This radical turn of mind happens when Arathood is made real. We know Vasubandhu began his spiritual quest as a Lesser Vehicle practitioner. In this vehicle, the fruit is the state of Foe Destroyer or Arhat. Abhidharmic Philosophy is the intellectual flower of this Vehicle and considerably influenced both branches of the Mahāyāna.

Technically, liberation (personal "nirvāna") involves the breaking of a succession of "fetters" ("samyojana"), ten in number. These Ten Fetters represent the sum total of all subtle causes of personal suffering, i.e. of all emotional and person-based mental delusions. These foes generate hindrances to spiritual progress.

These Five Hindrances are the result of the persistent unmerited actions of body, speech and/or mind. These are :

(1) sensual desire ("kâmachanda) : presenting alluring sense objects causing craving instead of a clear reflection, this is compared with colored dyes in a pot of water, preventing one to one's face (its end is like a debtor paying his last dues) ;
(2) aversion or ill will ("vyâpâda") : thoughts against, censure, judgment, disliking and malice towards others, compared with boiling water (its end is like a sick person recovering from illness) ;
(3) sloth & torpor ("thînamiddha") : dullness, boredom and lack of energy, sluggishness, sleepiness, compared with water covered over with slimy moss and water plants (its end is like a prisoner getting out of prison) ;
(4) restlessness & worry ("uddhacca-kukkucca") : agitation and distracting thoughts inhibiting calmness, remorse, anxiety, compared with water shaken by the wind, trembling & forming ripples (its end is like a slave freed) ;
(5) doubt ("vicikicchâ") : absence of trust or confidence, lack of faith and unwise, virulent skepticism, compared with muddy water set in a darkened room (its end is like a desert traveller coming back home).

The hindrances point to what kind of practice is necessary to make the aspirant find the path. They define five types of wrong minds. Their presence brings to the fore what should be eliminated from the mindstream. If these wrong minds are cultivated or have become habitual, spiritual progress is impossible.

The Ten Fetters are the underlying tendencies in the mind acting as the root-cause of the Five Hindrances (to spiritual practice). In the
Mahāyāna, the Ten Fetters became Two Obstructions : afflictive emotions & habit-energy ("kleśāvarana") and of the knowable ("jñeyāvarana").

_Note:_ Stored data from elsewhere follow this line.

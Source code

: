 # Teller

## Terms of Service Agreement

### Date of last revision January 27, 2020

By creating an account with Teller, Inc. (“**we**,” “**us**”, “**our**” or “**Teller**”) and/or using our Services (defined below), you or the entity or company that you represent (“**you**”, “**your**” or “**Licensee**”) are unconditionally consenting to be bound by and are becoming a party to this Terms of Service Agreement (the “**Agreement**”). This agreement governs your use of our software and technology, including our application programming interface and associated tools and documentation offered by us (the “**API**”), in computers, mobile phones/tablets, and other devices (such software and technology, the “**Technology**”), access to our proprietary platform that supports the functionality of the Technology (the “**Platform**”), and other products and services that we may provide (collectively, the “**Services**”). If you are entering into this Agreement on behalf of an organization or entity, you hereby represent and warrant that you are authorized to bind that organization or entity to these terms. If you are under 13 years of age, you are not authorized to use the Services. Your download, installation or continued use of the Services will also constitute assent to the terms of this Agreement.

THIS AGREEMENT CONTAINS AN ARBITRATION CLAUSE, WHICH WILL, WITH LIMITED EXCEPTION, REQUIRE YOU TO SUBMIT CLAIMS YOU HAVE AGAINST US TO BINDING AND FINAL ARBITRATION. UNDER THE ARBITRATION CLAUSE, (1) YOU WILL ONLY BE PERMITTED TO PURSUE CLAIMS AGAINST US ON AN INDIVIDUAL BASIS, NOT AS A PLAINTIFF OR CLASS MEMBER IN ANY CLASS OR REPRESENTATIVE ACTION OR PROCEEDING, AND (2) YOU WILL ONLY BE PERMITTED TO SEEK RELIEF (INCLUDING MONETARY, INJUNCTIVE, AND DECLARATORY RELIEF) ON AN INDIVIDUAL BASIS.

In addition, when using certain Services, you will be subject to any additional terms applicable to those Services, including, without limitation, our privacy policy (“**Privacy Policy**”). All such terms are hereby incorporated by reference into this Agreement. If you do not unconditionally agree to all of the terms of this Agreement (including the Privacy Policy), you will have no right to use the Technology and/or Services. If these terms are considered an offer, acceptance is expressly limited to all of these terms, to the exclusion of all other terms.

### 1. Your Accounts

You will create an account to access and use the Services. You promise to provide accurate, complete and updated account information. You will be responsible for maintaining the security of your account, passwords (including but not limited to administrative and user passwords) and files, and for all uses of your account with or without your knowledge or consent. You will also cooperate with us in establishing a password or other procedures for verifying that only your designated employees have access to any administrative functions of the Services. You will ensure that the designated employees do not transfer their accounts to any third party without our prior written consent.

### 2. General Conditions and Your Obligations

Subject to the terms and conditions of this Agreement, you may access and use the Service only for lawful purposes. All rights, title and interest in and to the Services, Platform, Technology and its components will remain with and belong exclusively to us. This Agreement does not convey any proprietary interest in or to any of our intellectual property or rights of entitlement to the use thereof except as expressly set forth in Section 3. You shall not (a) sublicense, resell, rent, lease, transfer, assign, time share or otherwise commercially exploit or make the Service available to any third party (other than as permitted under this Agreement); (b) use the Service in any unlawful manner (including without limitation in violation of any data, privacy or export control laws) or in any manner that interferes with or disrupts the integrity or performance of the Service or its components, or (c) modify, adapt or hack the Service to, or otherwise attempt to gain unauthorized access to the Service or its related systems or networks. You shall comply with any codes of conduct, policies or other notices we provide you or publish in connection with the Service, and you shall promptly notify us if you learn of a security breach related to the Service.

The Arhat is a Foe Destroyer, ending all personal suffering for all times. This is possible because a liberated mind no longer reifies the empirical ego, i.e. has fully realized the impermanence of the aggregates of illusion ("skandhas"), the selflessness (or emptiness) of person.

For Yog
ācārins this means "manas" has become free from any kind of essentialization or substance-obsession. Instead of focusing on the "I" and turning it into an hypostasis, the seventh consciousness functions to uninterruptedly equalize self with others. This implies "ālaya-vijñāna" is no longer taken as an object by "manas". It has ceased and been replaced by "ālaya-jñāna" or the living enlightened all-comprehensive wisdom of a Buddha, manifesting four qualities : permanence ("nitya"), steadfastness ("dhruva"), calmness ("shiva") and eternity ("shâshvata").

• Five Lower Fetters :

(1) separate selfhood, (2) sceptical doubt, (3) attachment to rules and rituals for their own sake, (4) sexual desire, (5) ill will ;

• Five Higher Fetters :

(6) desire for existence in the world of form, (7) desire for existence in the formless world, (8) conceit, (9) restlessness and (10) ignorance.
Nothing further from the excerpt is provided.